I grew up I'm Manhattan and went to high school in the Bronx. The summer before I started taking the train to school every day a up and coming violinist named Renee Katz was pushed by a homeless dude onto the train tracks right as the train pulled into the station, severing one of her hands and ending her hopes of being a professional violinist. That terrified me. It was unprovoked and senseless. For the first few months of school I would wait for my train with my back pressed against the filthy subway wall, not wanting to leave the slightest space for anyone to get behind me and push me into the tracks. To this day (40 years later...) my heart beings to race as I hear the tracks begin their buzz and hum as the train approaches.
When I got off the train to school I had to walk two endlessly long blocks to the school. The blocks were deserted, as they bordered the campus of Lehman College, the sunken rail yard where graffiti covered trains sat empty and motionless in waiting and fields where no one ever seemed to actually play on.

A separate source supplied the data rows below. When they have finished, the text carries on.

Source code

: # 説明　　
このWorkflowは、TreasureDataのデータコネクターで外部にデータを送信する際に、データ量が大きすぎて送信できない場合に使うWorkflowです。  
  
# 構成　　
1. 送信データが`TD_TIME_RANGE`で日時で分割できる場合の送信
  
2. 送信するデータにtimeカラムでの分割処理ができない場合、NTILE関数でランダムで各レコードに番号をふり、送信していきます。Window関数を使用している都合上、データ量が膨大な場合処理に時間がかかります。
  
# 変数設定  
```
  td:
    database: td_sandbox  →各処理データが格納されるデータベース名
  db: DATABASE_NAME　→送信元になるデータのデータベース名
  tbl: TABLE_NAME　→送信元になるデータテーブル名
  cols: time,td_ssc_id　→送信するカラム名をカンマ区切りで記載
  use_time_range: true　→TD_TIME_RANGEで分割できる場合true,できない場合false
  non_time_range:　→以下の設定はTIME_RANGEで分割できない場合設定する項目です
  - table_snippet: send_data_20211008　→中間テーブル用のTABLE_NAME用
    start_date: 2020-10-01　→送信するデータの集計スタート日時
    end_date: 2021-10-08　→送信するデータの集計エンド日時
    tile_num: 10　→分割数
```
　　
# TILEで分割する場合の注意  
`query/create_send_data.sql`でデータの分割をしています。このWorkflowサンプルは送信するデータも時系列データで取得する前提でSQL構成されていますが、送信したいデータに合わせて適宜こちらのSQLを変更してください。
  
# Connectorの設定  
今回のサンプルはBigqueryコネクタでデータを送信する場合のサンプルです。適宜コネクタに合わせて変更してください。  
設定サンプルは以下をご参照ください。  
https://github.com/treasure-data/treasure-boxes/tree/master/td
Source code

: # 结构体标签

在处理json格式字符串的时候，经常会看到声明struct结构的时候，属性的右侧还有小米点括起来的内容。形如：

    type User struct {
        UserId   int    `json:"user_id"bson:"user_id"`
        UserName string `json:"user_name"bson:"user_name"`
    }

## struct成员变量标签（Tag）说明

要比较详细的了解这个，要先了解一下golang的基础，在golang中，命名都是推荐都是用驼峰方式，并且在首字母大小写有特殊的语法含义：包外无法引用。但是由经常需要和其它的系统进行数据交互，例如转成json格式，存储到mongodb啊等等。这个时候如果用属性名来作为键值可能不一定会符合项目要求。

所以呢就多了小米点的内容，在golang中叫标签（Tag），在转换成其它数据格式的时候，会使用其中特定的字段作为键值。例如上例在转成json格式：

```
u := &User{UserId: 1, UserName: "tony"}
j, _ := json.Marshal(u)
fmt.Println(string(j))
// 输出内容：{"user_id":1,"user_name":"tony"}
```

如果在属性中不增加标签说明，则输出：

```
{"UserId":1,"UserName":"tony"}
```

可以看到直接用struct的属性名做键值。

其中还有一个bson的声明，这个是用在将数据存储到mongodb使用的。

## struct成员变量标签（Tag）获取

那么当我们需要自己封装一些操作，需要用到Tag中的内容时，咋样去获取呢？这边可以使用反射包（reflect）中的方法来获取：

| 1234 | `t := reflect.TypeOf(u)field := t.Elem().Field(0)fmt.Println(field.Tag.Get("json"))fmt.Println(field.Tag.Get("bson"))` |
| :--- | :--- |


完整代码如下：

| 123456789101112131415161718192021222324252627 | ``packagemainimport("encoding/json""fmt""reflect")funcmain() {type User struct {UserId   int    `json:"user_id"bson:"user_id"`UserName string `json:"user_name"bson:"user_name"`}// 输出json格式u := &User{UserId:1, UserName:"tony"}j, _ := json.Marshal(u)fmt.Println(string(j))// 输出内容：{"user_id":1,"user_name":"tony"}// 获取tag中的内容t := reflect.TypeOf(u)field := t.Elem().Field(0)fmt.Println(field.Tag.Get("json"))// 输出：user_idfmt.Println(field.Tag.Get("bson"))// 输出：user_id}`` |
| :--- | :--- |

I may have been a big fraidy cat, but that commute was scary. I felt somewhat ok on the train despite the dicey neighborhoods we passed through, but once off the train, I was all head down all business just to get to school in one piece. I had a friend who was often late and had to walk that walk from the subway station alone and he would sometimes get mugged by the boys from a nearby all boys high school. Back then stealing some kid's train passes was a big score. It meant unlimited train rides Monday through Friday anywhere in the city from 5AM to 5PM every day. Those of us who were granted train passes had some serious after school adventure back then. And if you got mugged you where on your own fare wise, so losing your train pass was a big deal.
Here is where being a kid was better back then. The second I saw my school, as soon as I turned the corner and saw the students in the yard and that squat ugly building, I knew I was safe. And once I was inside of the school? I was totally safe. I never for one second worried that I could be harmed in any way inside the walls of my high school. As I should have felt. For me, high school was a really nice place. We didn't even have bullies, as far as I knew. (Corroborated later in life by one of my classmates- it was ideal as far as those things were concerned) I never for one moment felt unsafe in my school. Even the day there was a fire in a science lab, and we all stood out in the cold for something like 2 hours before heading to our various modes of public transportation and going home, didn't feel threatening. As a matter of fact, that science lab fire is the most potentially frightening thing I can imagine from my years in high school and it wasn't in the least bit frightening, only kind of chilly because it was winter.
It breaks my heart that kids today are trying to figure out how they are going to run from danger, hide in their classrooms or if they want to be a hero and take a bullet for someone else. I've been watching the March on television. It's unbelievable that we live in world today where these are the things our children have to plan for. And by unbelievable I mean completely fucked up.